[[ Exercise inputs, beginning ]]
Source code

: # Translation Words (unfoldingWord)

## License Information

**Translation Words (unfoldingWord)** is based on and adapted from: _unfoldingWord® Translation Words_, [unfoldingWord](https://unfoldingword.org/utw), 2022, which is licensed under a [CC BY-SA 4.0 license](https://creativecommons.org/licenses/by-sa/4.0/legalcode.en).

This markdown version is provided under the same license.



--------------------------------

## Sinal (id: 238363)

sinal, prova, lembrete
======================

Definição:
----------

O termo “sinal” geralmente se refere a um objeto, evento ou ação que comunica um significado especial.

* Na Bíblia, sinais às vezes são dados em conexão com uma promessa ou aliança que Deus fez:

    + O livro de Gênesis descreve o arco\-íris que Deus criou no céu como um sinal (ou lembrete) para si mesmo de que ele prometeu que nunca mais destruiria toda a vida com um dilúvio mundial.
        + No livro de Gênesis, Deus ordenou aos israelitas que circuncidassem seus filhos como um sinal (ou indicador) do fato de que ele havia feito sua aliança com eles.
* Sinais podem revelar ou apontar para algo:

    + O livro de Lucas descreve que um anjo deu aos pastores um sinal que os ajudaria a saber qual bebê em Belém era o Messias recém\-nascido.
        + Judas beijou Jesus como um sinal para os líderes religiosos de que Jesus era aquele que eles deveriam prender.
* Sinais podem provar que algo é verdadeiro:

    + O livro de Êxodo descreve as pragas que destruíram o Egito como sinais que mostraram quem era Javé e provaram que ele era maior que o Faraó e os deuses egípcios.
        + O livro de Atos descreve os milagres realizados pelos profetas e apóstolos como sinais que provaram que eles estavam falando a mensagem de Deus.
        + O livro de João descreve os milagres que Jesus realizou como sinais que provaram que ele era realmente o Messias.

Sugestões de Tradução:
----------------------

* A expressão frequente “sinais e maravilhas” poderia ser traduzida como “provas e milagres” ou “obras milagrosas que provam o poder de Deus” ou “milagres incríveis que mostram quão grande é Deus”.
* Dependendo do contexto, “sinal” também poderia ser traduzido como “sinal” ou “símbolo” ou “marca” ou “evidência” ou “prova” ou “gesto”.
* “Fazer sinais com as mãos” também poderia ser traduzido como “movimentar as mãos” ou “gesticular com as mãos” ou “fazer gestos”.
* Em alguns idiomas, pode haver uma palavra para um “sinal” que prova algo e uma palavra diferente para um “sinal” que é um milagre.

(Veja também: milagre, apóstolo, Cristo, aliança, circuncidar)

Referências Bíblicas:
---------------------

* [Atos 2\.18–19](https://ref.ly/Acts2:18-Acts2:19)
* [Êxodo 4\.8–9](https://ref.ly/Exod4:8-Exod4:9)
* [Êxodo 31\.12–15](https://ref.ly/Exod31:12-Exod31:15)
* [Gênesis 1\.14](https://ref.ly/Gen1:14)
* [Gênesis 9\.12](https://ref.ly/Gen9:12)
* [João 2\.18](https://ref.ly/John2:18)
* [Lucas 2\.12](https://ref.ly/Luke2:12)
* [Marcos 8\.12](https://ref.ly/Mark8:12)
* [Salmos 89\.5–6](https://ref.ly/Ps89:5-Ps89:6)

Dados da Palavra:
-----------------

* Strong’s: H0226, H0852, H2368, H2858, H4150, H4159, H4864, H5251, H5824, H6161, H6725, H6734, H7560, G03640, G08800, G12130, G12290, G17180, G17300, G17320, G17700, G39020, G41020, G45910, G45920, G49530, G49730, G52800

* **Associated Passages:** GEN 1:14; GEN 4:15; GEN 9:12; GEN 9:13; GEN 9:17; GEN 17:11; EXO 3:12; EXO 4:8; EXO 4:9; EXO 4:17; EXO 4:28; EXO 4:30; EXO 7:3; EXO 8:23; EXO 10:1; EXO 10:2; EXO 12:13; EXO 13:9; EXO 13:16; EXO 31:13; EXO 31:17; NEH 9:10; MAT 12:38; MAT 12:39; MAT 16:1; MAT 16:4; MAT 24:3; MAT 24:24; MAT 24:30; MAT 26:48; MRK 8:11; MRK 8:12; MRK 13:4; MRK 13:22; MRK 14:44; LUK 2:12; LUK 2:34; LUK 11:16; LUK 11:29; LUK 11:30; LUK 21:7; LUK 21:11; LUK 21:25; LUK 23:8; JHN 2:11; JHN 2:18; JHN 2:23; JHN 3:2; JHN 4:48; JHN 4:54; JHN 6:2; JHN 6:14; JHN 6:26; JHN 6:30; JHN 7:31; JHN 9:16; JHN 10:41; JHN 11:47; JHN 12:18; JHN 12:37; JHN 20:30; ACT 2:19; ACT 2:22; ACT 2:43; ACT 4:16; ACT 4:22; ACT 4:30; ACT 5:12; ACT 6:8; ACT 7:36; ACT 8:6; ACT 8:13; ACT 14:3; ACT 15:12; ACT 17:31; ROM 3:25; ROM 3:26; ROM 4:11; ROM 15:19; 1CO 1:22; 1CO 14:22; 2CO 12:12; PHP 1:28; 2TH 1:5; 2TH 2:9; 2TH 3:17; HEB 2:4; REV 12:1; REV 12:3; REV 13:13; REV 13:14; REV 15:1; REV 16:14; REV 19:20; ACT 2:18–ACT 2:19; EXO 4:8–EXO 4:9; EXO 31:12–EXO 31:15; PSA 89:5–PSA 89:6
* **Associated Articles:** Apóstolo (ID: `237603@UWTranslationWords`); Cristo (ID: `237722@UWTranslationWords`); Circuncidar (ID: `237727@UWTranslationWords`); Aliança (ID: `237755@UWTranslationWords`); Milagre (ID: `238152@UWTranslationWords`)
[[ Exercise inputs, end ]]
**Aim of the exercise**
Above are some records; copy exactly the lines from the one with "um dilúvio mundial." through the one with "o Messias recém\-nascido.", both included, and no others.

**Solution to the problem**
    + O livro de Gênesis descreve o arco\-íris que Deus criou no céu como um sinal (ou lembrete) para si mesmo de que ele prometeu que nunca mais destruiria toda a vida com um dilúvio mundial.
        + No livro de Gênesis, Deus ordenou aos israelitas que circuncidassem seus filhos como um sinal (ou indicador) do fato de que ele havia feito sua aliança com eles.
* Sinais podem revelar ou apontar para algo:

    + O livro de Lucas descreve que um anjo deu aos pastores um sinal que os ajudaria a saber qual bebê em Belém era o Messias recém\-nascido.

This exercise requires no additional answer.